L’emergenza sanitaria ha gioco forza aumentato vertiginosamente questa tendenza, spesso cogliendo lavoratori e aziende completamente impreparati. Ma non si tratta solo della dotazione informatica; il grosso problema è stato ed è la modalità di gestione dei processi in modalità a distanza o mista, ed in particolare la gestione delle relazioni tra lavoratori e tra lavoratore e manager.
Nella maggior parte dei casi l’azienda ha lasciato che il tele-lavoratore definisse un proprio significato di produttività. Ma quello che poteva andare bene in un primo momento di emergenza non è detto che vada bene anche nel lungo periodo.

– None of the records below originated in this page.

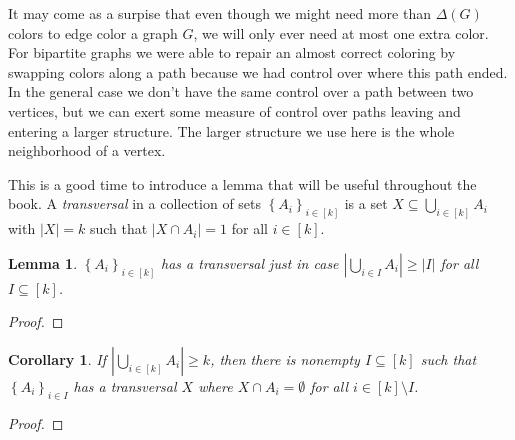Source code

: \documentclass[openany]{tufte-book} %
\theoremstyle{plain}
\newtheorem{corollary}{Corollary}
\newtheorem{lemma}{Lemma}
\newcommand{\set}[1]{\left\{ #1 \right\}}
\newcommand{\card}[1]{\left|#1\right|}
\newcommand{\irange}[1]{\left[#1\right]}
\begin{document}
It may come as a surpise that even though we might need more than $\Delta(G)$ colors to edge color a graph $G$, we will only ever need at most one extra color.
For bipartite graphs we were able to repair an almost correct coloring by swapping colors along a path because we had control over where this path ended.  In the
general case we don't have the same control over a path between two vertices, but we can exert some measure of control over paths leaving and entering a larger structure. 
The larger structure we use here is the whole neighborhood of a vertex.

This is a good time to introduce a lemma that will be useful throughout the book.  
A \emph{transversal} in a collection of sets $\set{A_i}_{i \in \irange{k}}$ is a set $X \subseteq \bigcup_{i \in \irange{k}} A_i$ with $\card{X} = k$ such that $\card{X \cap A_i} = 1$
for all $i \in \irange{k}$.
\begin{lemma}
$\set{A_i}_{i \in \irange{k}}$ has a transversal just in case $\card{\bigcup_{i \in I} A_i} \ge \card{I}$ for all $I \subseteq \irange{k}$.
\end{lemma}
\begin{proof}
\end{proof}

\begin{corollary}\label{TransversalCorollary}
If $\card{\bigcup_{i \in \irange{k}} A_i} \ge k$, then there is nonempty $I \subseteq \irange{k}$ such that $\set{A_i}_{i \in I}$ has a transversal $X$ where $X \cap A_i = \emptyset$
for all $i \in \irange{k} \setminus I$.
\end{corollary}
\begin{proof}
\end{proof}
\end{document}
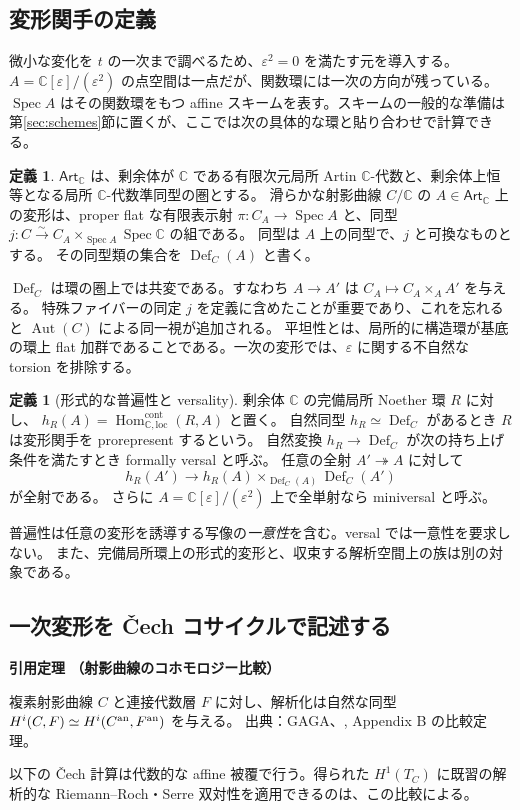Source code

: \documentclass[dvipdfmx,a4paper,11pt]{article}
\theoremstyle{definition}
\newtheorem{dfn}[thm]{定義}
\newcommand{\C}{\mathbb C}\newcommand{\R}{\mathbb R}\newcommand{\Z}{\mathbb Z}\newcommand{\Q}{\mathbb Q}
\DeclareMathOperator{\Aut}{Aut}\DeclareMathOperator{\Pic}{Pic}\DeclareMathOperator{\Hom}{Hom}
\DeclareMathOperator{\Spec}{Spec}\DeclareMathOperator{\Proj}{Proj}\DeclareMathOperator{\GL}{GL}
\newcommand{\Art}{\mathsf{Art}_{\C}}
\newcommand{\Def}{\operatorname{Def}}
\newcommand{\eps}{\varepsilon}
\newenvironment{external}[1]{\Needspace{7\baselineskip}\refstepcounter{thm}\begin{tcolorbox}[mybox,colback=blue!2,colframe=blue!40!black]\textbf{引用定理 \thethm（#1）}\par}{\end{tcolorbox}}
\begin{document}
\subsection{変形関手の定義}
微小な変化を $t$ の一次まで調べるため、$\eps^2=0$ を満たす元を導入する。
$A=\C[\eps]/(\eps^2)$ の点空間は一点だが、関数環には一次の方向が残っている。
$\Spec A$ はその関数環をもつ affine スキームを表す。スキームの一般的な準備は第\ref{sec:schemes}節に置くが、ここでは次の具体的な環と貼り合わせで計算できる。

\begin{dfn}
$\Art$ は、剰余体が $\C$ である有限次元局所 Artin $\C$-代数と、剰余体上恒等となる局所 $\C$-代数準同型の圏とする。
滑らかな射影曲線 $C/\C$ の $A\in\Art$ 上の変形は、proper flat な有限表示射 $\pi:C_A\to\Spec A$ と、同型
$j:C\xrightarrow{\sim}C_A\times_{\Spec A}\Spec\C$ の組である。
同型は $A$ 上の同型で、$j$ と可換なものとする。
その同型類の集合を $\Def_C(A)$ と書く。
\end{dfn}
$\Def_C$ は環の圏上では共変である。すなわち $A\to A'$ は $C_A\mapsto C_A\times_AA'$ を与える。
特殊ファイバーの同定 $j$ を定義に含めたことが重要であり、これを忘れると $\Aut(C)$ による同一視が追加される。
平坦性とは、局所的に構造環が基底の環上 flat 加群であることである。一次の変形では、$\eps$ に関する不自然な torsion を排除する。

\begin{dfn}[形式的な普遍性と versality]
剰余体 $\C$ の完備局所 Noether 環 $R$ に対し、
$h_R(A)=\Hom_{\C,\mathrm{loc}}^{\mathrm{cont}}(R,A)$ と置く。
自然同型 $h_R\simeq\Def_C$ があるとき $R$ は変形関手を prorepresent するという。
自然変換 $h_R\to\Def_C$ が次の持ち上げ条件を満たすとき formally versal と呼ぶ。
任意の全射 $A'\twoheadrightarrow A$ に対して
\[
h_R(A')\longrightarrow h_R(A)\times_{\Def_C(A)}\Def_C(A')
\]
が全射である。
さらに $A=\C[\eps]/(\eps^2)$ 上で全単射なら miniversal と呼ぶ。
\end{dfn}
普遍性は任意の変形を誘導する写像の\emph{一意性}を含む。versal では一意性を要求しない。
また、完備局所環上の形式的変形と、収束する解析空間上の族は別の対象である。

\subsection{一次変形を Čech コサイクルで記述する}
\begin{external}{射影曲線のコホモロジー比較}
複素射影曲線 $C$ と連接代数層 $F$ に対し、解析化は自然な同型
$H^i(C,F)\simeq H^i(C^{\rm an},F^{\rm an})$ を与える。
出典：GAGA、\cite{Hartshorne}, Appendix B の比較定理。
\end{external}
以下の Čech 計算は代数的な affine 被覆で行う。得られた $H^1(T_C)$ に既習の解析的な Riemann--Roch・Serre 双対性を適用できるのは、この比較による。
\end{document}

Un altro problema si solleva in tutti quei casi in cui il dialogo “gestionale” era basato sull’informalità degli incontri casuali in corridoio, al bar interno, alle riunioni svolte per altri argomenti. Manca cioè quella “presa diretta” alla base di molti scambi informativi e formativi all’interno degli uffici.
Questa asetticità dei rapporti mette in risalto la scarsa, ed ora inadeguata, capacità nelle imprese di definire, pianificare, comunicare e misurare gli obiettivi di business.
Quale approccio utilizzare?
Ne parliamo assieme a Giuseppe Fischetti e Alberto di Martino sul loro portale di Economia prime e dopo.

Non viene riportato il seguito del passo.